Loughmore/Castleiney’s rise in the modern era can be dated to County Minor titles won in 1976 and 1979 followed on with admirable efficiency to Under-21 and Intermediate County final successes. If anything sums up the club it was the ability to go from Intermediate champions in 1980 to contesting a County Senior final against a formidable Borris-Ileigh team just three years later.
It is a time of plenty for Mid Tipp with Sarsfields, Loughmore and Drom adding to the great record of this division in recent decades including Boherlahan in 1996 and Moycarkey-Borris in the 1980s.

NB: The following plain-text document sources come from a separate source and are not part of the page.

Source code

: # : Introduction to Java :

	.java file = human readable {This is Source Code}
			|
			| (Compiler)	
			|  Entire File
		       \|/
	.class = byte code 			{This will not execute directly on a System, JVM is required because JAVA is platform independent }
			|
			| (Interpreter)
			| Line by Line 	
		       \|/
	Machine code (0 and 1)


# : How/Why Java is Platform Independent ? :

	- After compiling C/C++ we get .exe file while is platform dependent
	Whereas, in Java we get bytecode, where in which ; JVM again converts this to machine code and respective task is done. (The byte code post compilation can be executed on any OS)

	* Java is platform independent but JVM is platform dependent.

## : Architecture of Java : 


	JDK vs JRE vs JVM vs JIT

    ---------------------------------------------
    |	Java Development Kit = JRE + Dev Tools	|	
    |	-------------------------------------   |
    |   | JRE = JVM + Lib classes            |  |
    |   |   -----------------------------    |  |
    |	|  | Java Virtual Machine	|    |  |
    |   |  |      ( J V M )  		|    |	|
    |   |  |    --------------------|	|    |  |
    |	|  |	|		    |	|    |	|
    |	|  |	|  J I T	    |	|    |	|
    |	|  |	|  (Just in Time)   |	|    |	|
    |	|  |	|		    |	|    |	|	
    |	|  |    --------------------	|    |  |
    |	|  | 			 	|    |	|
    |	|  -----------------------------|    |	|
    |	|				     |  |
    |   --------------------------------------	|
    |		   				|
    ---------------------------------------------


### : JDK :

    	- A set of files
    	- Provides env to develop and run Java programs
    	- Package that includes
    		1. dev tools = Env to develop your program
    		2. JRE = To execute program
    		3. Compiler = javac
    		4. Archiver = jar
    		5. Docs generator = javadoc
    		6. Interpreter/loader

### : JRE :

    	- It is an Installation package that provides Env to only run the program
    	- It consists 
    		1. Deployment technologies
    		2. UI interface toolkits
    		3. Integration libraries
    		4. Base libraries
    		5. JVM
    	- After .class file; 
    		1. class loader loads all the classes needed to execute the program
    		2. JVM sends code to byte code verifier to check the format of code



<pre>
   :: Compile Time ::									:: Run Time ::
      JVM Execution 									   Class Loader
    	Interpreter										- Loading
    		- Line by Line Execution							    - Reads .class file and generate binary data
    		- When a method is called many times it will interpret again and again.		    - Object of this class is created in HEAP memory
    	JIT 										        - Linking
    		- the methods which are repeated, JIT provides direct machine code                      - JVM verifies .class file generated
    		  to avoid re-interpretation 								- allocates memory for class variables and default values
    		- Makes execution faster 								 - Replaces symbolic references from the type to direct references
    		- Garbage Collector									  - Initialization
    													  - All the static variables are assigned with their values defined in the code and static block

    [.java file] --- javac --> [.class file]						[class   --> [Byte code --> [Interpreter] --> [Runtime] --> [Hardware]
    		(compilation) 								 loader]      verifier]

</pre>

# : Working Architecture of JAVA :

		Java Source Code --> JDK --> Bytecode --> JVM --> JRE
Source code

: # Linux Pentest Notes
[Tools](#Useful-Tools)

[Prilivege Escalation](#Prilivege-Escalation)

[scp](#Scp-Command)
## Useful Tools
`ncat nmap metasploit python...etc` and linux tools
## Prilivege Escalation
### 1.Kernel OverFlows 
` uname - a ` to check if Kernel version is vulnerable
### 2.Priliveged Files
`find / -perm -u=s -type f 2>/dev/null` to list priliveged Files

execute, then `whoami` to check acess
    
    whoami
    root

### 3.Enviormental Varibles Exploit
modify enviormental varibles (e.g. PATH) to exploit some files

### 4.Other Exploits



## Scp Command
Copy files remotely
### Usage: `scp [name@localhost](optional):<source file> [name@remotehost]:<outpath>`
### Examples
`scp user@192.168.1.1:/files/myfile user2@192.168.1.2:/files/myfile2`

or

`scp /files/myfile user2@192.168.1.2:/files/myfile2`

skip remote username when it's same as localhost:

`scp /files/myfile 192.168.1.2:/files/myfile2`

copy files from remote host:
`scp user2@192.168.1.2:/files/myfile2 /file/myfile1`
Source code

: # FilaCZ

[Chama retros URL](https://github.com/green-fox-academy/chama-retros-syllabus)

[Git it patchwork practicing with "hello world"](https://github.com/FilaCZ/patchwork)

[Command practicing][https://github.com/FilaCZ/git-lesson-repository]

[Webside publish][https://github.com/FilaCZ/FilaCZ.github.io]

Half a century ago the division had perhaps its more unlikely winner when Moyne-Templetuohy took the Dan Breen cup home. Its unlikeliness is no diminution of Moyne-Templetouhy rather an expression of how formidable their opponents from the North were and how much of an outsider the Mid representatives were at the time.
Roscrea’s pre-eminence was heralded from a long time out. At Senior level the club had always been a presence if a relatively modest one as measured by ultimate success. A final had been contested and lost controversially in the early days, but four finals were lost in 1936, ’45, ’54 and ’63 – one a decade and all to Mid opposition. By the time the club reached its next final in 1967 when they lost to Carrick Davins a new source of talent was in full flow. The club had by that stage won eight of the previous ten County Minor titles including a scarcely believable six-in-a-row between 1958 and 1963.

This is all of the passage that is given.